異型ヒストンを用いて作製されたiPS細胞と同iPS細胞で作製されたマウス。(左)TH2AとTH2B、そして山中因子のうちOct3/4とKlf4だけを用いて作製されたiPS細胞。(右)右上は、このiPS細胞を用いて作製されたキメラマウス。左下は、キメラマウスから生まれたマウス。同iPS細胞がすべての組織に分化する能力を持つことを示す結果となった

ちなみに、この山中因子だけの場合に比べて高効率でiPS細胞が作製できる理由について研究グループでは、TH2AとTH2Bを含むヌクレオソームは、通常のヌクレオソームに比べ緩い構造を取り、転写が誘導され易いためであると推定されるとコメントしている。
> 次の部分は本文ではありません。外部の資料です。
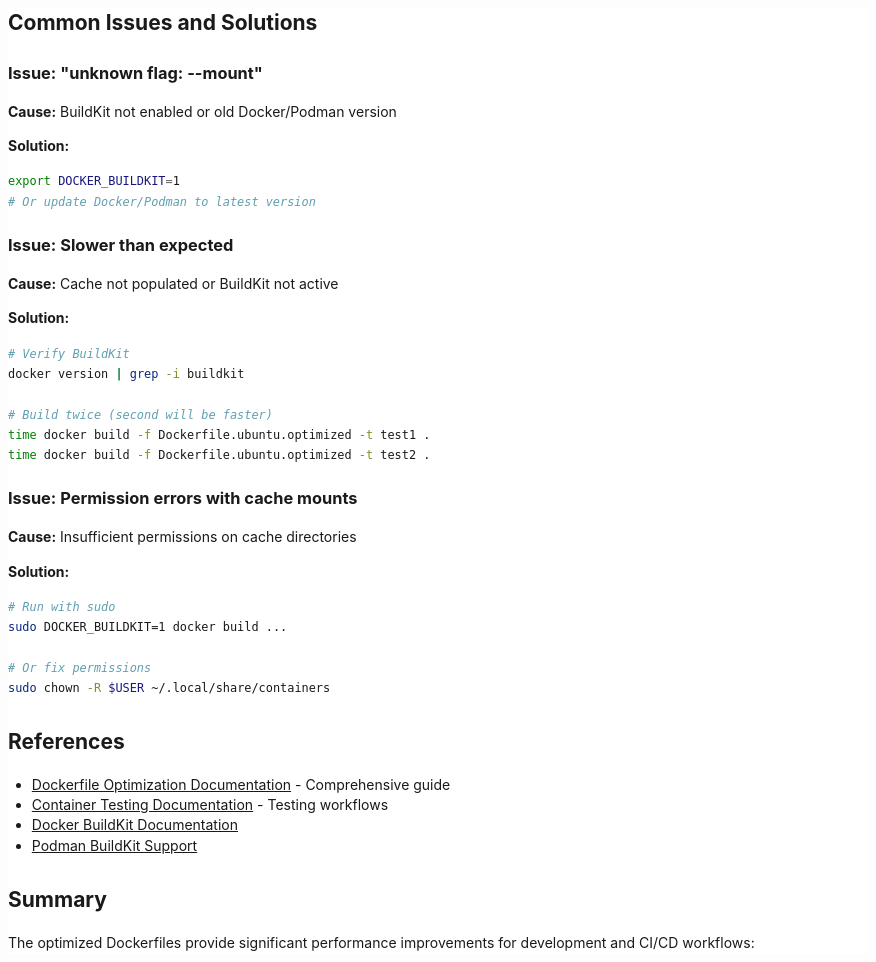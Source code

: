 ## Common Issues and Solutions

### Issue: "unknown flag: --mount"

**Cause:** BuildKit not enabled or old Docker/Podman version

**Solution:**

```bash
export DOCKER_BUILDKIT=1
# Or update Docker/Podman to latest version
```

### Issue: Slower than expected

**Cause:** Cache not populated or BuildKit not active

**Solution:**

```bash
# Verify BuildKit
docker version | grep -i buildkit

# Build twice (second will be faster)
time docker build -f Dockerfile.ubuntu.optimized -t test1 .
time docker build -f Dockerfile.ubuntu.optimized -t test2 .
```

### Issue: Permission errors with cache mounts

**Cause:** Insufficient permissions on cache directories

**Solution:**

```bash
# Run with sudo
sudo DOCKER_BUILDKIT=1 docker build ...

# Or fix permissions
sudo chown -R $USER ~/.local/share/containers
```

## References

- [Dockerfile Optimization Documentation](./dockerfile-optimization.md) - Comprehensive guide
- [Container Testing Documentation](./container-testing.md) - Testing workflows
- [Docker BuildKit Documentation](https://docs.docker.com/build/buildkit/)
- [Podman BuildKit Support](https://podman.io/docs/buildah/buildkit)

## Summary

The optimized Dockerfiles provide significant performance improvements for development and CI/CD workflows:
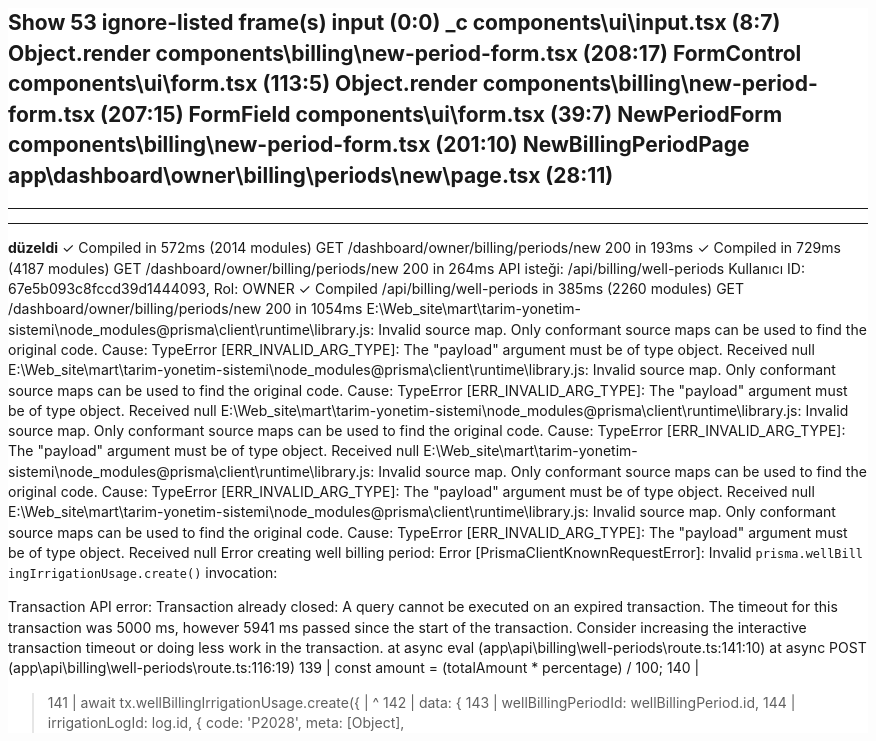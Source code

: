 Show 53 ignore-listed frame(s)
input
<anonymous> (0:0)
_c
components\ui\input.tsx (8:7)
Object.render
components\billing\new-period-form.tsx (208:17)
FormControl
components\ui\form.tsx (113:5)
Object.render
components\billing\new-period-form.tsx (207:15)
FormField
components\ui\form.tsx (39:7)
NewPeriodForm
components\billing\new-period-form.tsx (201:10)
NewBillingPeriodPage
app\dashboard\owner\billing\periods\new\page.tsx (28:11)
---
---
---

**düzeldi**
 ✓ Compiled in 572ms (2014 modules)
 GET /dashboard/owner/billing/periods/new 200 in 193ms
 ✓ Compiled in 729ms (4187 modules)
 GET /dashboard/owner/billing/periods/new 200 in 264ms
API isteği: /api/billing/well-periods
Kullanıcı ID: 67e5b093c8fccd39d1444093, Rol: OWNER
 ✓ Compiled /api/billing/well-periods in 385ms (2260 modules)
 GET /dashboard/owner/billing/periods/new 200 in 1054ms
E:\Web_site\mart\tarim-yonetim-sistemi\node_modules\@prisma\client\runtime\library.js: Invalid source map. Only conformant source maps can be used to find the original code. Cause: TypeError [ERR_INVALID_ARG_TYPE]: The "payload" argument must be of type object. Received null
E:\Web_site\mart\tarim-yonetim-sistemi\node_modules\@prisma\client\runtime\library.js: Invalid source map. Only conformant source maps can be used to find the original code. Cause: TypeError [ERR_INVALID_ARG_TYPE]: The "payload" argument must be of type object. Received null
E:\Web_site\mart\tarim-yonetim-sistemi\node_modules\@prisma\client\runtime\library.js: Invalid source map. Only conformant source maps can be used to find the original code. Cause: TypeError [ERR_INVALID_ARG_TYPE]: The "payload" argument must be of type object. Received null
E:\Web_site\mart\tarim-yonetim-sistemi\node_modules\@prisma\client\runtime\library.js: Invalid source map. Only conformant source maps can be used to find the original code. Cause: TypeError [ERR_INVALID_ARG_TYPE]: The "payload" argument must be of type object. Received null
E:\Web_site\mart\tarim-yonetim-sistemi\node_modules\@prisma\client\runtime\library.js: Invalid source map. Only conformant source maps can be used to find the original code. Cause: TypeError [ERR_INVALID_ARG_TYPE]: The "payload" argument must be of type object. Received null
Error creating well billing period: Error [PrismaClientKnownRequestError]: 
Invalid `prisma.wellBillingIrrigationUsage.create()` invocation:


Transaction API error: Transaction already closed: A query cannot be executed on an expired transaction. The timeout for this transaction was 5000 ms, however 5941 ms passed since the start of the transaction. Consider increasing the interactive transaction timeout or doing less work in the transaction.
    at async eval (app\api\billing\well-periods\route.ts:141:10)
    at async POST (app\api\billing\well-periods\route.ts:116:19)
  139 |           const amount = (totalAmount * percentage) / 100;
  140 |
> 141 |           await tx.wellBillingIrrigationUsage.create({
      |          ^
  142 |             data: {
  143 |               wellBillingPeriodId: wellBillingPeriod.id,
  144 |               irrigationLogId: log.id, {
  code: 'P2028',
  meta: [Object],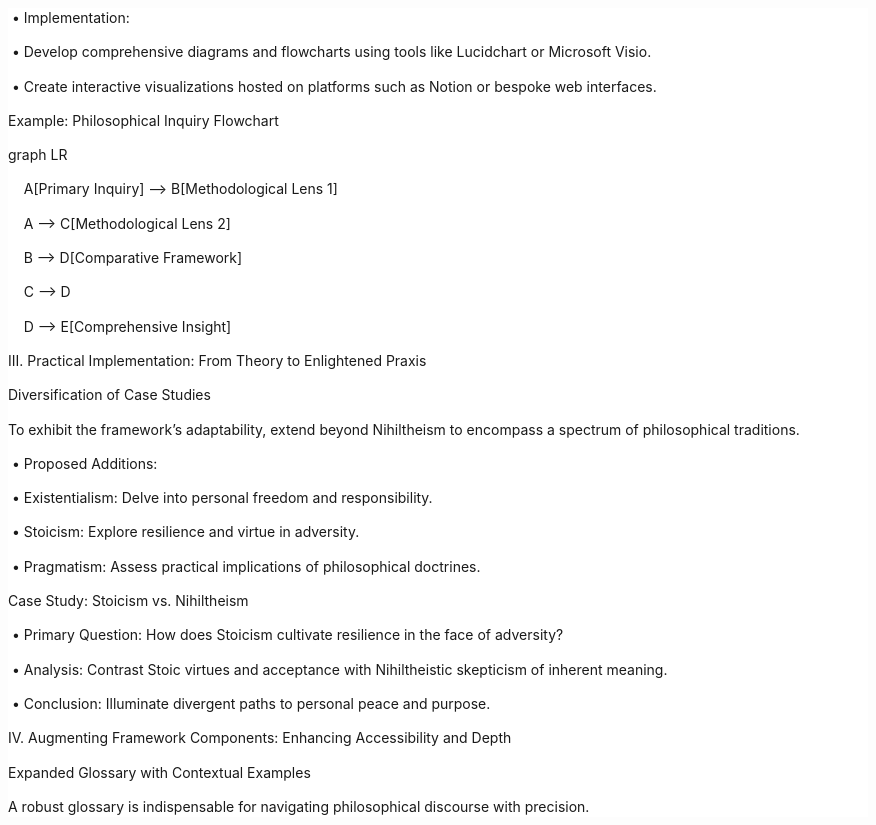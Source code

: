  • Implementation:

 • Develop comprehensive diagrams and flowcharts using tools like Lucidchart or Microsoft Visio.

 • Create interactive visualizations hosted on platforms such as Notion or bespoke web interfaces.

  

Example: Philosophical Inquiry Flowchart

  

graph LR

    A\[Primary Inquiry\] --> B\[Methodological Lens 1\]

    A --> C\[Methodological Lens 2\]

    B --> D\[Comparative Framework\]

    C --> D

    D --> E\[Comprehensive Insight\]

  

III. Practical Implementation: From Theory to Enlightened Praxis

  

Diversification of Case Studies

  

To exhibit the framework’s adaptability, extend beyond Nihiltheism to encompass a spectrum of philosophical traditions.

 • Proposed Additions:

 • Existentialism: Delve into personal freedom and responsibility.

 • Stoicism: Explore resilience and virtue in adversity.

 • Pragmatism: Assess practical implications of philosophical doctrines.

  

Case Study: Stoicism vs. Nihiltheism

  

 • Primary Question: How does Stoicism cultivate resilience in the face of adversity?

 • Analysis: Contrast Stoic virtues and acceptance with Nihiltheistic skepticism of inherent meaning.

 • Conclusion: Illuminate divergent paths to personal peace and purpose.

  

IV. Augmenting Framework Components: Enhancing Accessibility and Depth

  

Expanded Glossary with Contextual Examples

  

A robust glossary is indispensable for navigating philosophical discourse with precision.

  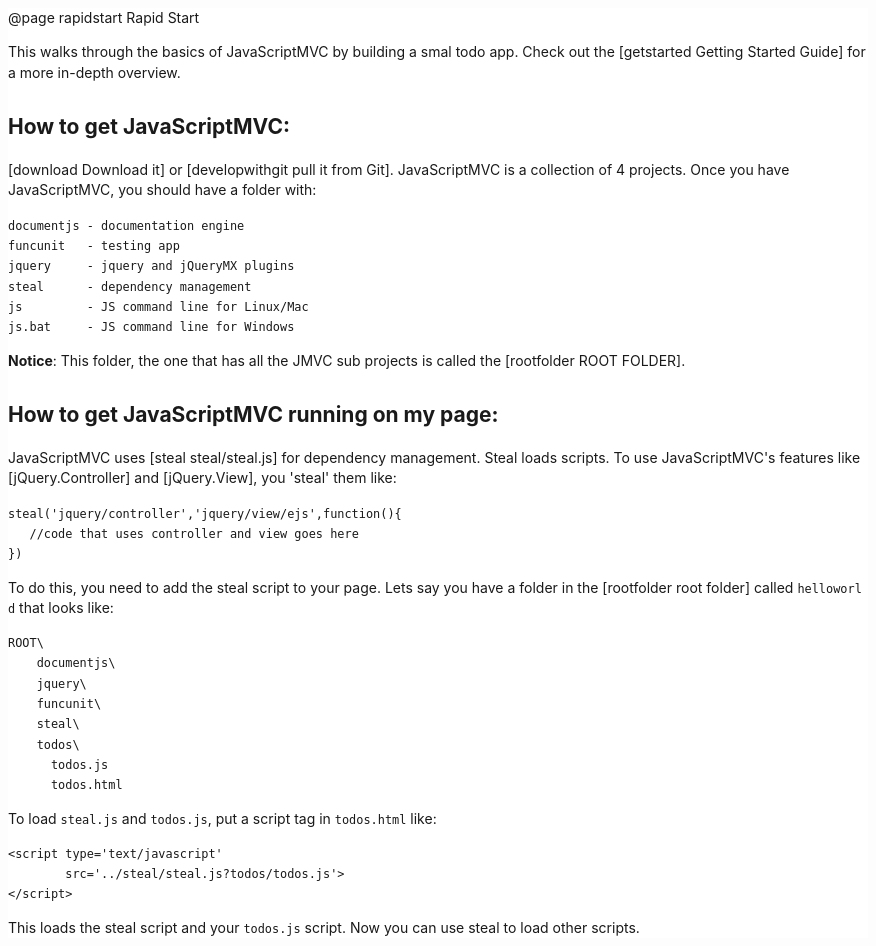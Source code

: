 @page rapidstart Rapid Start

This walks through the basics of JavaScriptMVC by building a 
smal todo app.  Check out the [getstarted Getting Started Guide] 
for a more in-depth overview.

## How to get JavaScriptMVC:

[download Download it] or [developwithgit pull it from Git].  JavaScriptMVC is a collection of 4 projects. 
Once you have JavaScriptMVC, you should have a folder with:

    documentjs - documentation engine
    funcunit   - testing app
    jquery     - jquery and jQueryMX plugins
    steal      - dependency management
    js         - JS command line for Linux/Mac
    js.bat     - JS command line for Windows

<b>Notice</b>: This folder, the one that has all the JMVC sub projects is called the [rootfolder ROOT FOLDER]</b>.

## How to get JavaScriptMVC running on my page:

JavaScriptMVC uses [steal steal/steal.js] for dependency 
management. Steal loads scripts.  To use JavaScriptMVC's 
features like [jQuery.Controller] and [jQuery.View],
you 'steal' them like:

    steal('jquery/controller','jquery/view/ejs',function(){
       //code that uses controller and view goes here
    })

To do this, you need to add the steal script to 
your page. Lets say you have a folder in the [rootfolder root folder] 
called <code>helloworld</code> that looks like:

    ROOT\
        documentjs\
        jquery\
        funcunit\
        steal\
        todos\
          todos.js
          todos.html

To load <code>steal.js</code> and <code>todos.js</code>, put a script tag in <code>todos.html</code> like:

    <script type='text/javascript'
            src='../steal/steal.js?todos/todos.js'>
    </script>

This loads the steal script and your `todos.js` 
script. Now you can use steal to load other scripts.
TH2A/TH2Bを含むヌクレオソームの構造モデル。TH2A/TH2Bを含むヌクレオソームの構造モデルを作製し、通常のヒストンH2A/H2Bを含むヌクレオソームの構造と比較すると、前者は不安定な構造を取ることが示唆された。これにより、TH2A/TH2Bを含むヌクレオソームは緩い構造を取り、転写を誘導し易いと推定された

研究ではさらに、理研が2010年に報告していたX染色体不活性化に関与するXist RNA欠損細胞の核を用いると、核移植によるクローン作製の効率が良くなるという知見を活用し、TH2AとTH2Bを用いたiPS細胞の作製の場合でも、Xist RNA欠損細胞を用いると、iPS細胞作製効率が上がることを確認したという。この結果から、異型ヒストンを用いたiPS細胞作製では、核移植に似たメカニズムが起きていることが示され、これらのことから研究グループではTH2AとTH2Bは、核移植とiPS細胞作製を橋渡しする存在であると考えられると結論付けている。

卵子に多く存在する異型ヒストンTH2AとTH2Bによる核移植とiPS細胞作製の橋渡しのイメージ

このほか、TH2AとTH2Bを欠損させた変異マウスを作製し、発生過程の解析を行ったところ、TH2AとTH2Bは受精卵に伝わり、受精後の父方遺伝子の活性化に関与し、初期発生に重要な役割を果たすことが示されたとのことで、核移植によるクローン作製が発生過程と類似したプロセスを経ていることが示されたともしている。

受精後の父方遺伝子の活性化。精子中では、DNAはヒストンの代わりにプロタミンに巻き付き、よりコンパクトに折り畳まれている。精子と卵子が受精してできる受精卵では、精子由来の父方遺伝子は雄性前核に存在し、この固い構造が解きほぐされるが、そのメカニズムはまだ不明な点が多いという。今回の実験から、異型ヒストンTH2AとTH2Bが受精卵に伝わり、受精後の父方遺伝子の活性化に関与し、初期発生に重要な役割を果たすことが示された

なお研究グループでは、核移植によるクローニングでは全能性細胞が形成されることから、卵子特異的なリプログラミング因子であるTH2AとTH2Bを用いることで、より完全な多分化能を持つiPS細胞作製につながることが期待できるようになると説明している。